Reviews

Review: ‘Eames: The Architect and The Painter’ Offers A Beautiful Journey Through American Design

By  · Published on November 18th, 2011

Modern American design and its history have become major preoccupations within contemporary cosmopolitan circles. Gary Hustwit recently finished his third documentary on the subject, Mad Men makes us nostalgically long for clean copy and clear utility, and the death of Steve Jobs brought forth considerations of the important connections between user-friendliness, sleek aesthetics, and the construction of products around human intuition. Making the case that we have still yet to exhaust what continually proves to be a fascinating and increasingly relevant subject, Jason Cohn and Bill Jersey’s historical documentary Eames: The Architect and The Painter traverses the fascinating life of a couple whose contributions broadly determined what modern postwar American life looked and felt like.

As narrator James Franco romantically points towards the beginning of the film, Charles Eames was an architect who never got his license, and Ray Eames was a painter who rarely painted. Perhaps the most fascinating aspect of their influential lives was that they rarely operated within the confinements of either of these titles. They couldn’t be pigeonholed as architects, marketers, filmmakers, etc,. And as such, their work reflected an impending new world of convergence where art, commerce, and visual culture all became deeply related during the second half of the twentieth century. The many lives they influenced can be evidenced by the occupational variety of well-regarded professional people who lend their sound bites to the lives of Mr. and Mrs. Eames including filmmaker Paul Schrader, TED founder Richard Saul Wurman, and architect Kevin Roche.

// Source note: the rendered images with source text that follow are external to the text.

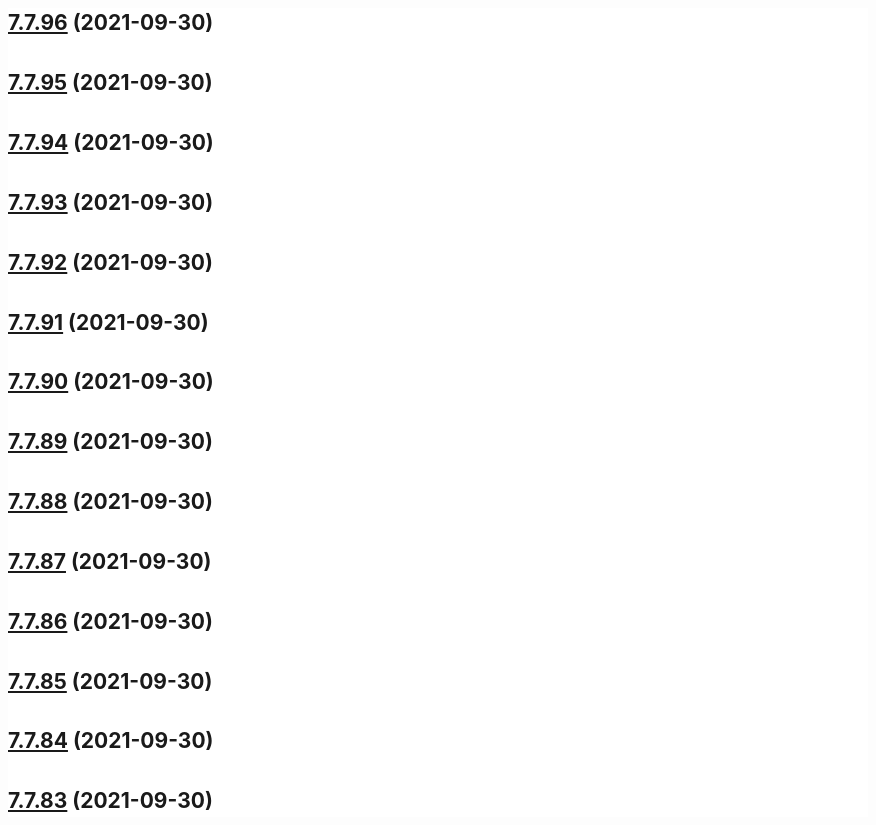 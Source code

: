 ## [7.7.96](https://github.com/sprucelabsai/spruce-test/compare/v7.7.95...v7.7.96) (2021-09-30)

## [7.7.95](https://github.com/sprucelabsai/spruce-test/compare/v7.7.94...v7.7.95) (2021-09-30)

## [7.7.94](https://github.com/sprucelabsai/spruce-test/compare/v7.7.93...v7.7.94) (2021-09-30)

## [7.7.93](https://github.com/sprucelabsai/spruce-test/compare/v7.7.92...v7.7.93) (2021-09-30)

## [7.7.92](https://github.com/sprucelabsai/spruce-test/compare/v7.7.91...v7.7.92) (2021-09-30)

## [7.7.91](https://github.com/sprucelabsai/spruce-test/compare/v7.7.90...v7.7.91) (2021-09-30)

## [7.7.90](https://github.com/sprucelabsai/spruce-test/compare/v7.7.89...v7.7.90) (2021-09-30)

## [7.7.89](https://github.com/sprucelabsai/spruce-test/compare/v7.7.88...v7.7.89) (2021-09-30)

## [7.7.88](https://github.com/sprucelabsai/spruce-test/compare/v7.7.87...v7.7.88) (2021-09-30)

## [7.7.87](https://github.com/sprucelabsai/spruce-test/compare/v7.7.86...v7.7.87) (2021-09-30)

## [7.7.86](https://github.com/sprucelabsai/spruce-test/compare/v7.7.85...v7.7.86) (2021-09-30)

## [7.7.85](https://github.com/sprucelabsai/spruce-test/compare/v7.7.84...v7.7.85) (2021-09-30)

## [7.7.84](https://github.com/sprucelabsai/spruce-test/compare/v7.7.83...v7.7.84) (2021-09-30)

## [7.7.83](https://github.com/sprucelabsai/spruce-test/compare/v7.7.82...v7.7.83) (2021-09-30)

While Eames does go into some biographical detail regarding the lives of its subjects (specifically the gender divide in the public perception of Charles and Ray, and Charles’s infidelity), Charles himself was (thankfully) a rather inarticulate man, so Cohn and Jersey employ the smart approach of mostly letting the incredible work of the Eames office speak for its founders. What happens as a result is far more than an engaging dialogue on design, but a history of American visual culture from the 1950s to the 1970s, as their influence stretches everywhere from the ergonomics of an office chair to films for classroom use, all carrying their signature flare of confident fashion and impeccable polish. Eames intricately depicts a moment when modern art moved from the walls of the museum to where you sit your butt down at a board meeting, a moment that solidified the ongoing relationship between commerce and progressive aesthetics.

As any good documentary about design should, Eames is executed with as much constructive assembly and well-honed care as anything that came out of the Eames office. The film moves at a brisk pace, providing an engaging and entertaining experience, even for somebody lacking the most basic awareness of its subjects (myself included). Sincere and expertly crafted, Eames gives you plenty of reason to share the enthusiasm and interest in the work of its subjects with filmmakers. It’s a fascinating and damned good-looking history lesson to behold.

The Good Side: A very pretty and very good documentary about two people who have likely influenced your lives in ways that you’ve never known.

The Bad Side: Eames is at its best when it lets the work speak for the people who made it. The film’s explorations of Charles and Ray’s personal lives reads as tonally divergent.

On the Side: For such a cinematically pleasing documentary, I was surprised to learn that neither of the filmmakers have had a career in design or feature non-fiction filmmaking, but instead have had a long career in television documentaries.